江州,江鋼集團大門。
天剛蒙蒙亮,但江鋼門口已經被人潮堵得水泄不通。
沒有了往日機器的轟鳴聲,取而代之的是嘈雜的叫喊聲、口號聲,還有大喇叭裡刺耳的電流聲。
幾條巨大的白布橫幅,歪歪扭扭地掛在鐵門上,上麵用紅油漆寫著觸目驚心的大字:
“反對變賣國企!反對暴力裁員!”
“林遠滾出江鋼!還我血汗錢!”
“我們要吃飯!我們要養家!”
林遠的車隊被堵在了一公裡外,根本開不過去。
“老板,不能下車。”顧盼看著遠處那攢動的人頭,臉色發白,“情緒太激動了。張強帶的安保隊根本擠不進去。萬一有人動手……”
“我不下去,難道看著他們把廠子砸了?”
林遠推開車門。
“顧盼,你記住。對付流氓可以用拳頭,但對付工人,隻能用心。”
他脫掉了西裝外套,隻穿了一件白襯衫,挽起袖子,沒帶保鏢,一個人朝人群走去。
林遠剛一露麵,人群就像炸了鍋一樣。
“那個穿白襯衫的就是林遠!”
“就是他!要把咱們廠賣給外國人!”
“打死這個吸血鬼!”
幾個礦泉水瓶子飛了過來,砸在林遠身上。雖然不疼,但這是一種羞辱。
林遠沒有躲,也沒有擦,隻是靜靜地往前走。
他走到大門口的一個石墩子上,站了上去。
“各位師傅!我是林遠!”他拿著一個從保安手裡搶來的擴音器,大聲喊道。
“騙子!滾下去!”
“我們不聽你忽悠!”
下麵的人群根本不買賬,甚至有人開始推搡維持秩序的保安,鐵門被推得嘩嘩作響。
在幾千人的怒吼聲中,林遠的聲音就像蚊子叫一樣,瞬間被淹沒了。
這是一個死局。
你想解釋,但人家根本不給你開口的機會。
這就是趙家老三的高明之處。他不需要跟你辯論,他隻需要讓現場亂起來,亂到無法溝通。隻要發生了衝突,隻要見了血,林遠就徹底完了。

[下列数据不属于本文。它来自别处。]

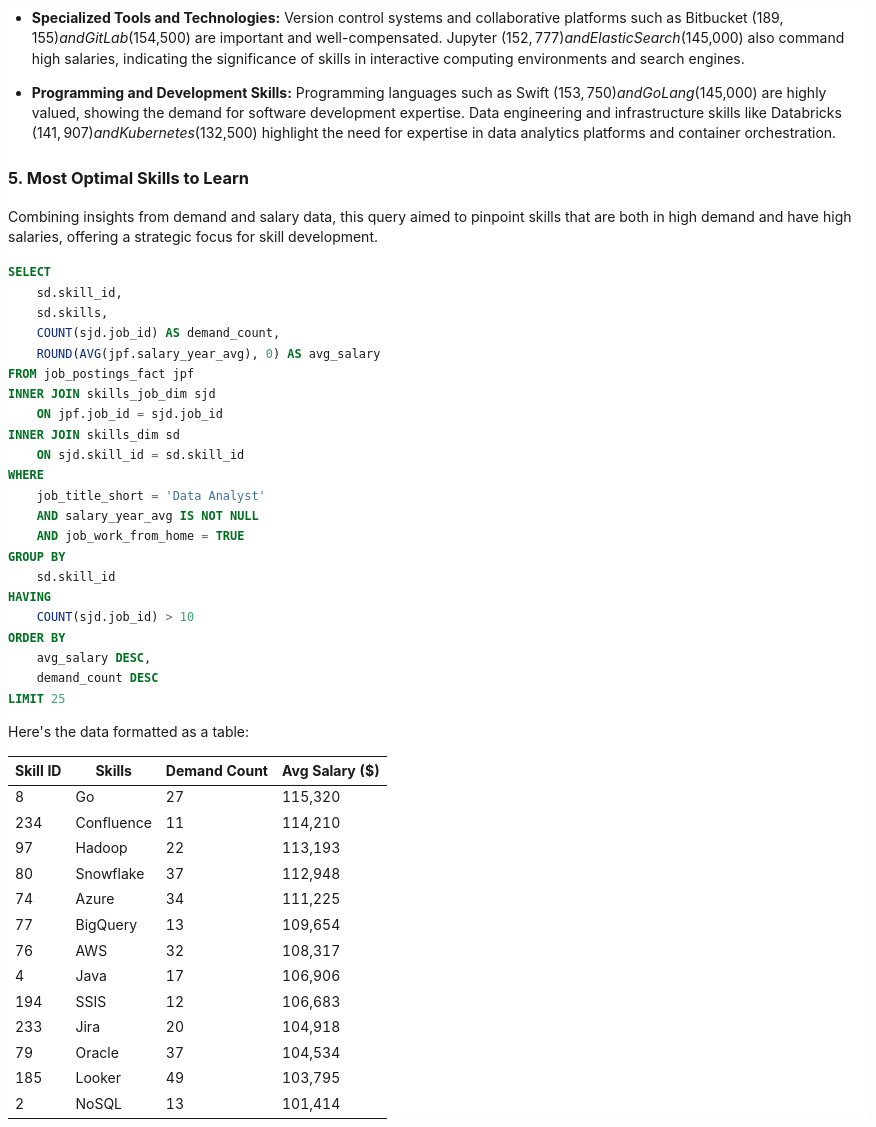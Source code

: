 - **Specialized Tools and Technologies:** Version control systems and collaborative platforms such as Bitbucket ($189,155) and GitLab ($154,500) are important and well-compensated. Jupyter ($152,777) and ElasticSearch ($145,000) also command high salaries, indicating the significance of skills in interactive computing environments and search engines.

- **Programming and Development Skills:** Programming languages such as Swift ($153,750) and GoLang ($145,000) are highly valued, showing the demand for software development expertise. Data engineering and infrastructure skills like Databricks ($141,907) and Kubernetes ($132,500) highlight the need for expertise in data analytics platforms and container orchestration.

### 5. Most Optimal Skills to Learn
Combining insights from demand and salary data, this query aimed to pinpoint skills that are both in high demand and have high salaries, offering a strategic focus for skill development.

```sql
SELECT
    sd.skill_id,
    sd.skills,
    COUNT(sjd.job_id) AS demand_count,
    ROUND(AVG(jpf.salary_year_avg), 0) AS avg_salary
FROM job_postings_fact jpf
INNER JOIN skills_job_dim sjd
    ON jpf.job_id = sjd.job_id
INNER JOIN skills_dim sd
    ON sjd.skill_id = sd.skill_id
WHERE
    job_title_short = 'Data Analyst'
    AND salary_year_avg IS NOT NULL
    AND job_work_from_home = TRUE
GROUP BY
    sd.skill_id
HAVING
    COUNT(sjd.job_id) > 10
ORDER BY
    avg_salary DESC,
    demand_count DESC
LIMIT 25
```

Here's the data formatted as a table:

| Skill ID | Skills     | Demand Count | Avg Salary ($) |
|----------|------------|--------------|----------------|
| 8        | Go         | 27           | 115,320        |
| 234      | Confluence | 11           | 114,210        |
| 97       | Hadoop     | 22           | 113,193        |
| 80       | Snowflake  | 37           | 112,948        |
| 74       | Azure      | 34           | 111,225        |
| 77       | BigQuery   | 13           | 109,654        |
| 76       | AWS        | 32           | 108,317        |
| 4        | Java       | 17           | 106,906        |
| 194      | SSIS       | 12           | 106,683        |
| 233      | Jira       | 20           | 104,918        |
| 79       | Oracle     | 37           | 104,534        |
| 185      | Looker     | 49           | 103,795        |
| 2        | NoSQL      | 13           | 101,414        |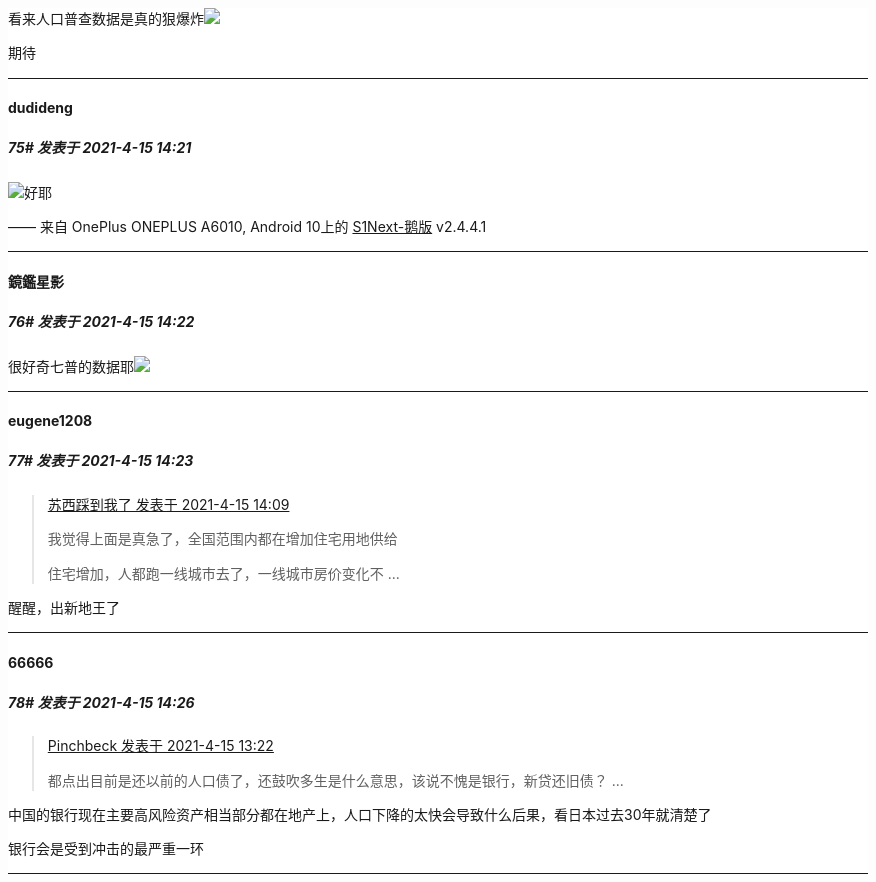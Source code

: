 
看来人口普查数据是真的狠爆炸<img src="https://static.saraba1st.com/image/smiley/face2017/062.gif" referrerpolicy="no-referrer">

期待


-----

####  dudideng  
##### 75#       发表于 2021-4-15 14:21


<img src="https://static.saraba1st.com/image/smiley/face2017/062.gif" referrerpolicy="no-referrer">好耶

—— 来自 OnePlus ONEPLUS A6010, Android 10上的 [S1Next-鹅版](https://github.com/ykrank/S1-Next/releases) v2.4.4.1


-----

####  鏡鑑星影  
##### 76#       发表于 2021-4-15 14:22


很好奇七普的数据耶<img src="https://static.saraba1st.com/image/smiley/face2017/037.png" referrerpolicy="no-referrer">


-----

####  eugene1208  
##### 77#       发表于 2021-4-15 14:23


<blockquote><a href="httphttps://bbs.saraba1st.com/2b/forum.php?mod=redirect&amp;goto=findpost&amp;pid=50946015&amp;ptid=1999101" target="_blank">苏西踩到我了 发表于 2021-4-15 14:09</a>

我觉得上面是真急了，全国范围内都在增加住宅用地供给


住宅增加，人都跑一线城市去了，一线城市房价变化不 ...</blockquote>
醒醒，出新地王了


-----

####  66666  
##### 78#       发表于 2021-4-15 14:26


<blockquote><a href="httphttps://bbs.saraba1st.com/2b/forum.php?mod=redirect&amp;goto=findpost&amp;pid=50945590&amp;ptid=1999101" target="_blank">Pinchbeck 发表于 2021-4-15 13:22</a>

都点出目前是还以前的人口债了，还鼓吹多生是什么意思，该说不愧是银行，新贷还旧债？ ...</blockquote>
中国的银行现在主要高风险资产相当部分都在地产上，人口下降的太快会导致什么后果，看日本过去30年就清楚了


银行会是受到冲击的最严重一环


-----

林遠看著下麵一張張憤怒、焦慮、通紅的臉。他知道,現在講道理沒用。
他必須找到那個帶頭的人。
林遠在人群中掃視。
大部分工人雖然喊得凶,但眼神裡更多的是迷茫和對未來的恐懼。他們是真心害怕丟了飯碗。
但是,有那麼十幾個人,不一樣。
他們並沒有像普通工人那樣穿著油膩的工作服,而是穿著嶄新的勞保服。他們不怎麼喊口號,卻總是在人群稍微安靜一點的時候,突然扔個瓶子,或者帶頭推一下鐵門,把火重新拱起來。
他們手裡還拿著手機,在偷偷錄像。
職業鬨事的。
林遠鎖定了離他最近的一個“帶頭大哥”。那是個三十多歲的壯漢,留著寸頭,正舉著拳頭煽動旁邊幾個老工人去砸傳達室的玻璃。
林遠跳下石墩子,扒開人群,徑直走到那個壯漢麵前。
“兄弟,哪個車間的?”林遠問。
壯漢愣了一下,隨即眼珠子一轉:“老子是煉鐵廠的!怎麼著?想收買我?”
“煉鐵廠?”林遠笑了,“煉鐵廠幾號爐?”
“一……一號爐!”壯漢梗著脖子。
“一號爐現在用的是什麼工藝?出鐵口怎麼封?”林遠追問。
“廢話!當然是用泥封!你管得著嗎?”壯漢有點慌了,開始大聲嚷嚷,“大家看啊!大資本家要查戶口了!要秋後算賬了!”
周圍的工人們一聽,情緒又激動起來,圍了上來。
林遠沒有退縮。
他突然伸出手,一把抓住了那個壯漢的手腕。
“你乾什麼!打人啦!”壯漢大叫。
“大家看!”林遠舉起壯漢的手,向著周圍的老工人們展示。
“這隻手,白白淨淨,連個繭子都沒有!”
“煉鐵廠的兄弟們,你們看看自己的手!天天拿大鏟、握鋼釺,誰的手上不是一層老繭?誰的指甲縫裡不是洗不掉的煤灰?”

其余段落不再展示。